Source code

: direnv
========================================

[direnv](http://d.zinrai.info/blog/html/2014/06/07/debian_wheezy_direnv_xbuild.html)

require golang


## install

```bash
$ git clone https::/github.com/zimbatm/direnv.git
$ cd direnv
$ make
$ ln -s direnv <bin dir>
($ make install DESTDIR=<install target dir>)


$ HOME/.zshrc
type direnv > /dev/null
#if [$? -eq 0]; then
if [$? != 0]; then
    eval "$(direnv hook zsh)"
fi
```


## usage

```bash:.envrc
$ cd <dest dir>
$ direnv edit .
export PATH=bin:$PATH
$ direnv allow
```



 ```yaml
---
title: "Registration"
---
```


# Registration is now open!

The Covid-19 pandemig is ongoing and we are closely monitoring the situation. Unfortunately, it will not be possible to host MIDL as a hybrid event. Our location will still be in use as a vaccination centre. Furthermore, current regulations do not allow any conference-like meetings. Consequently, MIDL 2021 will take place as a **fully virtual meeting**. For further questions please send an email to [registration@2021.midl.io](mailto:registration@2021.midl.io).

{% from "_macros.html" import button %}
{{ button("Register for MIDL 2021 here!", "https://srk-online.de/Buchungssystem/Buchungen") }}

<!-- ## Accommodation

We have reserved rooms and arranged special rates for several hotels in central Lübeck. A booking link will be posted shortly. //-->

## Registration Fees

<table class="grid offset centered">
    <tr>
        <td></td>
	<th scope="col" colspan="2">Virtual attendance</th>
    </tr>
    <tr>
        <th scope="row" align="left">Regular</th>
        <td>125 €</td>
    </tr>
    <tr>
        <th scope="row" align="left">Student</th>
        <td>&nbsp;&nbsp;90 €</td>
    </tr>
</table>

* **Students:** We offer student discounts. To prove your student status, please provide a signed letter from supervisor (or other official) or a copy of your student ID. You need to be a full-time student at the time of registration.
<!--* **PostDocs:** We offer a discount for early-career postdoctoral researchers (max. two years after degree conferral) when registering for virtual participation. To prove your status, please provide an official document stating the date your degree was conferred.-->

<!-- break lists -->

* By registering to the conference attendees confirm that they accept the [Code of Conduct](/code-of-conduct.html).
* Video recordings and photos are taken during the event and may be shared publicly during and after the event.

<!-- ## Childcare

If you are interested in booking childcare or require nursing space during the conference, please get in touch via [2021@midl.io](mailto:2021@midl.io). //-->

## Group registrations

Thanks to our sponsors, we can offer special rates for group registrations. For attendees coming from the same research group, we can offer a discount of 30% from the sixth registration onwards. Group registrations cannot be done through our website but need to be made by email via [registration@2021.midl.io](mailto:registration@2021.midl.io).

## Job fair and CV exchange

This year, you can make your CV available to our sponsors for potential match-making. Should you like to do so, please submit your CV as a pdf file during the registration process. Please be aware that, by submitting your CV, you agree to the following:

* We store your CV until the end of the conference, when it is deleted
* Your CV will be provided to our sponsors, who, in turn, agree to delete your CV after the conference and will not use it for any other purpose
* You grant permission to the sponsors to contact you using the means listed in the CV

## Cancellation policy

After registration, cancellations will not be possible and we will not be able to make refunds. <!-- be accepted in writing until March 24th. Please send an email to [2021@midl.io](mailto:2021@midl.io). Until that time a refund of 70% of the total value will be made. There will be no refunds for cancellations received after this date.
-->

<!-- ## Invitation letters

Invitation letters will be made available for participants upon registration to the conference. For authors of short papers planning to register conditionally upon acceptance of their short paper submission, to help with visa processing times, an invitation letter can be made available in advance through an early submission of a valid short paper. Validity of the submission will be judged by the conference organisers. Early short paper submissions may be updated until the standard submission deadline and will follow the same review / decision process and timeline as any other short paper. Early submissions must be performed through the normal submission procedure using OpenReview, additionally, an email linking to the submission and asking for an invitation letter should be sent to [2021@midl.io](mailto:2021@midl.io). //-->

☆ ☆ ☆ ☆ ☆

» **Assignment**: Retype the lines above, keeping every character.

» **Written answer**:
Source code

: direnv
========================================

[direnv](http://d.zinrai.info/blog/html/2014/06/07/debian_wheezy_direnv_xbuild.html)

require golang


## install

```bash
$ git clone https::/github.com/zimbatm/direnv.git
$ cd direnv
$ make
$ ln -s direnv <bin dir>
($ make install DESTDIR=<install target dir>)


$ HOME/.zshrc
type direnv > /dev/null
#if [$? -eq 0]; then
if [$? != 0]; then
    eval "$(direnv hook zsh)"
fi
```


## usage

```bash:.envrc
$ cd <dest dir>
$ direnv edit .
export PATH=bin:$PATH
$ direnv allow
```



 ```yaml
---
title: "Registration"
---
```


# Registration is now open!

The Covid-19 pandemig is ongoing and we are closely monitoring the situation. Unfortunately, it will not be possible to host MIDL as a hybrid event. Our location will still be in use as a vaccination centre. Furthermore, current regulations do not allow any conference-like meetings. Consequently, MIDL 2021 will take place as a **fully virtual meeting**. For further questions please send an email to [registration@2021.midl.io](mailto:registration@2021.midl.io).

{% from "_macros.html" import button %}
{{ button("Register for MIDL 2021 here!", "https://srk-online.de/Buchungssystem/Buchungen") }}

<!-- ## Accommodation

We have reserved rooms and arranged special rates for several hotels in central Lübeck. A booking link will be posted shortly. //-->

## Registration Fees

<table class="grid offset centered">
    <tr>
        <td></td>
	<th scope="col" colspan="2">Virtual attendance</th>
    </tr>
    <tr>
        <th scope="row" align="left">Regular</th>
        <td>125 €</td>
    </tr>
    <tr>
        <th scope="row" align="left">Student</th>
        <td>&nbsp;&nbsp;90 €</td>
    </tr>
</table>

* **Students:** We offer student discounts. To prove your student status, please provide a signed letter from supervisor (or other official) or a copy of your student ID. You need to be a full-time student at the time of registration.
<!--* **PostDocs:** We offer a discount for early-career postdoctoral researchers (max. two years after degree conferral) when registering for virtual participation. To prove your status, please provide an official document stating the date your degree was conferred.-->

<!-- break lists -->

* By registering to the conference attendees confirm that they accept the [Code of Conduct](/code-of-conduct.html).
* Video recordings and photos are taken during the event and may be shared publicly during and after the event.

<!-- ## Childcare

If you are interested in booking childcare or require nursing space during the conference, please get in touch via [2021@midl.io](mailto:2021@midl.io). //-->

## Group registrations

Thanks to our sponsors, we can offer special rates for group registrations. For attendees coming from the same research group, we can offer a discount of 30% from the sixth registration onwards. Group registrations cannot be done through our website but need to be made by email via [registration@2021.midl.io](mailto:registration@2021.midl.io).

## Job fair and CV exchange

This year, you can make your CV available to our sponsors for potential match-making. Should you like to do so, please submit your CV as a pdf file during the registration process. Please be aware that, by submitting your CV, you agree to the following:

* We store your CV until the end of the conference, when it is deleted
* Your CV will be provided to our sponsors, who, in turn, agree to delete your CV after the conference and will not use it for any other purpose
* You grant permission to the sponsors to contact you using the means listed in the CV

## Cancellation policy

After registration, cancellations will not be possible and we will not be able to make refunds. <!-- be accepted in writing until March 24th. Please send an email to [2021@midl.io](mailto:2021@midl.io). Until that time a refund of 70% of the total value will be made. There will be no refunds for cancellations received after this date.
-->

<!-- ## Invitation letters

Invitation letters will be made available for participants upon registration to the conference. For authors of short papers planning to register conditionally upon acceptance of their short paper submission, to help with visa processing times, an invitation letter can be made available in advance through an early submission of a valid short paper. Validity of the submission will be judged by the conference organisers. Early short paper submissions may be updated until the standard submission deadline and will follow the same review / decision process and timeline as any other short paper. Early submissions must be performed through the normal submission procedure using OpenReview, additionally, an email linking to the submission and asking for an invitation letter should be sent to [2021@midl.io](mailto:2021@midl.io). //-->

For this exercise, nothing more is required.